TASK TO COMPLETE: The response must consist of each line in the listing that has the word "header" in it.

RECORDS SUPPLIED:
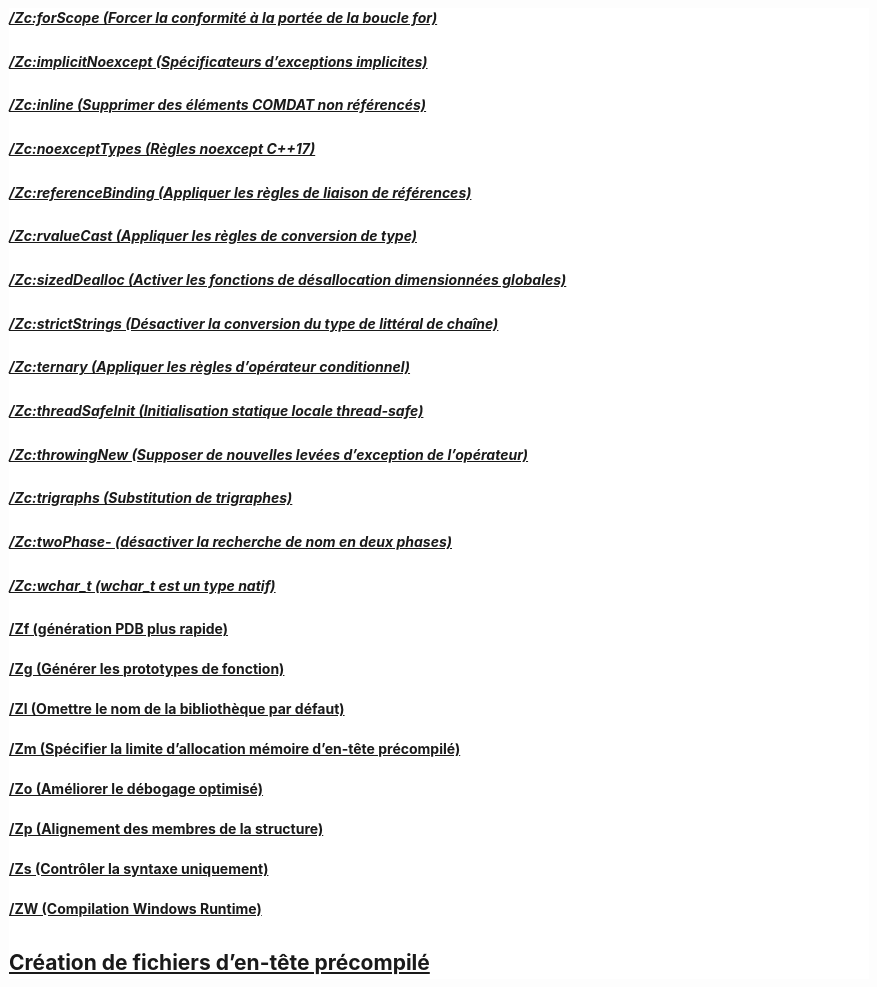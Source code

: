 ##### [/Zc:forScope (Forcer la conformité à la portée de la boucle for)](zc-forscope-force-conformance-in-for-loop-scope.md)
##### [/Zc:implicitNoexcept (Spécificateurs d’exceptions implicites)](zc-implicitnoexcept-implicit-exception-specifiers.md)
##### [/Zc:inline (Supprimer des éléments COMDAT non référencés)](zc-inline-remove-unreferenced-comdat.md)
##### [/Zc:noexceptTypes (Règles noexcept C++17)](zc-noexcepttypes.md)
##### [/Zc:referenceBinding (Appliquer les règles de liaison de références)](zc-referencebinding-enforce-reference-binding-rules.md)
##### [/Zc:rvalueCast (Appliquer les règles de conversion de type)](zc-rvaluecast-enforce-type-conversion-rules.md)
##### [/Zc:sizedDealloc (Activer les fonctions de désallocation dimensionnées globales)](zc-sizeddealloc-enable-global-sized-dealloc-functions.md)
##### [/Zc:strictStrings (Désactiver la conversion du type de littéral de chaîne)](zc-strictstrings-disable-string-literal-type-conversion.md)
##### [/Zc:ternary (Appliquer les règles d’opérateur conditionnel)](zc-ternary.md)
##### [/Zc:threadSafeInit (Initialisation statique locale thread-safe)](zc-threadsafeinit-thread-safe-local-static-initialization.md)
##### [/Zc:throwingNew (Supposer de nouvelles levées d’exception de l’opérateur)](zc-throwingnew-assume-operator-new-throws.md)
##### [/Zc:trigraphs (Substitution de trigraphes)](zc-trigraphs-trigraphs-substitution.md)
##### [/Zc:twoPhase- (désactiver la recherche de nom en deux phases)](zc-twophase.md)
##### [/Zc:wchar_t (wchar_t est un type natif)](zc-wchar-t-wchar-t-is-native-type.md)
#### [/Zf (génération PDB plus rapide)](zf.md)
#### [/Zg (Générer les prototypes de fonction)](zg-generate-function-prototypes.md)
#### [/Zl (Omettre le nom de la bibliothèque par défaut)](zl-omit-default-library-name.md)
#### [/Zm (Spécifier la limite d’allocation mémoire d’en-tête précompilé)](zm-specify-precompiled-header-memory-allocation-limit.md)
#### [/Zo (Améliorer le débogage optimisé)](zo-enhance-optimized-debugging.md)
#### [/Zp (Alignement des membres de la structure)](zp-struct-member-alignment.md)
#### [/Zs (Contrôler la syntaxe uniquement)](zs-syntax-check-only.md)
#### [/ZW (Compilation Windows Runtime)](zw-windows-runtime-compilation.md)
## [Création de fichiers d’en-tête précompilé](creating-precompiled-header-files.md)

ANSWER BOX:
#### [/Zm (Spécifier la limite d’allocation mémoire d’en-tête précompilé)](zm-specify-precompiled-header-memory-allocation-limit.md)
## [Création de fichiers d’en-tête précompilé](creating-precompiled-header-files.md)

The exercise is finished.